A significant amount of time was devoted to training panelists to the task which was felt by staff
as extremely important to ensure a common understanding of what we expected of them before
they engaged in the actual bookmarking exercise. Ninety- four percent of panelists thought that
exercise was appropriate, 6% thought that it was somewhat appropriate, and none thought it was
not appropriate. All participants thought that the training provided for the bookmark method was
either good (12%), very good (18%) or excellent (71%).
Among the facto" that influenced participants the most when they engaged in the Bookmark
method were their perception of the level of difficulty of the items (94%), the description of the
minimally competent candidate (88%), the item statistics provided in round 2 (76%), and the
knowledge and skills measured by the items (76%). Among the factors that had the least
influence on their bookmarking exercise were the quality of the item distractors (12%) and the
number of answer choices per item (18%).
Participants were asked about their level of understanding of how to apply the bookmark and
Hofstee methods during round 1. For the bookmark method, 16 out of 17 participants said that

they either understood (29%) or understood very well (65%) this process while one participant
reported that they understood “somewhat”. For the Hofstee method, 1 participant (6%) said that
they understood somewhat, 5 participants said that they understood (29%), 11 participants (65%)
said that they understood very well, while none of the participants reported not understanding the
method “at all”.
Participants were also asked about their level of confidence regarding the consequential/
feedback data and the final discussion.

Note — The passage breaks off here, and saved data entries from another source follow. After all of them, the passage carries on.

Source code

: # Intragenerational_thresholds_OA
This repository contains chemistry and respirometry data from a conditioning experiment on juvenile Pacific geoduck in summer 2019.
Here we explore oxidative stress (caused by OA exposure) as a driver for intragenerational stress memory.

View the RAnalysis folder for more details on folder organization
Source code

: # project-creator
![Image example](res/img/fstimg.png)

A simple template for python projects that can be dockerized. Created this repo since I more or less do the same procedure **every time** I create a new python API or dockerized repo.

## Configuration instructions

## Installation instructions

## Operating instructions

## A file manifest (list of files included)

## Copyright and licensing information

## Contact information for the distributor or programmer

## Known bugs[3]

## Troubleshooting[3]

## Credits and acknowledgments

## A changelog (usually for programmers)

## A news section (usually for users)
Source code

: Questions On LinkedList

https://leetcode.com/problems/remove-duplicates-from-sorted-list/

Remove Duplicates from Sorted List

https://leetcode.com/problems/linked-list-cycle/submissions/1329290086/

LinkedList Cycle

Two participants (12%) felt somewhat confident, 6
participants (35%) felt confident, 9 participants (53%) felt very confident, whereas none of the
participants felt that they were not at all confident.
One of the significant outcomes desired following a standard setting exercise is a standard that
participants would recommend with a very high level of confidence. As part of the survey,
participants were asked about the level of confidence in the final recommended passing score.
One participant felt somewhat confident while the large majority reported being confident (18%)
or very confident (76%) about the recommended cut score value.
Finally, participants were surveyed on potential improvements to consider for further standard
setting exercises. Among the suggestions for improvement were comments about providing
impact data after the practice bookmark method as well as each panelist’s bookmark placement.
Also, one participant suggested providing failure rates for each panelist’s bookmark following the
practice bookmark method. A few participants felt that there were no improvements to be made.
Concluding Remarks
The main goal of this report was to outline the main activities that constituted the standard setting
exercise for the MCCQE Part I. In summary, two panels were gathered for the purpose of
establishing and recommending a cut score by participating in a 2- day session during which they
were trained in the Bookmark and Hofstee standard setting methods. A significant amount of time
was spent defining the target population and training of panelists on various critical aspects of the
exercise. Two panels established highly comparable cut scores as demonstrated by the overlap
of their respective confidence interval using the standard error of judgment. A high level of
confidence in the recommended cut score was expressed by a majority of participants. Several
staff from Psychometrics and Assessment Services and the Evaluation Bureau participated in
making this a successful session. Finally, a comprehensive description of all the activities and the
resulting cut score as well as impact data for both the spring 2014 and 2015 cohorts were
presented to the CEC on June 8, 2015 for their discussion and consideration. The CEC
unanimously accepted the recommended cut score of -0.22 (427 on the 3-digit MCCQE Part I
reporting scale) at this meeting.

REFERENCES
Cizek, G. J. and Bunch, M. B. (2007). Standard Setting: A Guide to Establishing and Evaluating
Performance Standards on Tests (55-189). Thousand Oaks, CA: Sage.
De Champlain, A. F. (2014). Standard setting methods in medical education. In T. Swanwick

(Ed.). Understanding Medical Education: Evidence, Theory and Practice. (305-316). Chichester,
West Sussex: John Wiley & Sons, Ltd.
De Champlain, A. F. (2004). Ensuring that the competent are truly competent: An overview of
common methods and procedures used to set standards on high-stakes examinations. Journal
of Veterinary Medical Education, 31, 61-5.
Hofstee, W. K. B. (1983). The case for compromise in educational selection and grading. In S. B.
Anderson and J. S. Helmick (Eds.). On educational testing (109-127). San Francisco: Jossey-
Bass.
Kane, M. (1994). Validating the Performance Standards Associated with Passing Scores. In
Review of Educational Research. Fall 1994 64 (3), 425-461.
Kane, M. (1998). Choosing Between Examinee-Centered and Test-Centered Standard-Setting

Methods, Educational Assessment, 5 (3), 129-145.
Masters, G.N. (1982). A Rasch model for partial credit scoring. Psychometrika, 47, 149- 174.
Rasch, G. (1960/1980). Probabilistic models for some intelligence and attainment tests.
(Copenhagen, Danish Institute for Educational Research), expanded edition (1980) with foreword
and afterword by B.D. Wright. Chicago: The University of Chicago Press
Wright, B. D. and Stone, M. H. (1979). Best Test Design: Rasch Measurement.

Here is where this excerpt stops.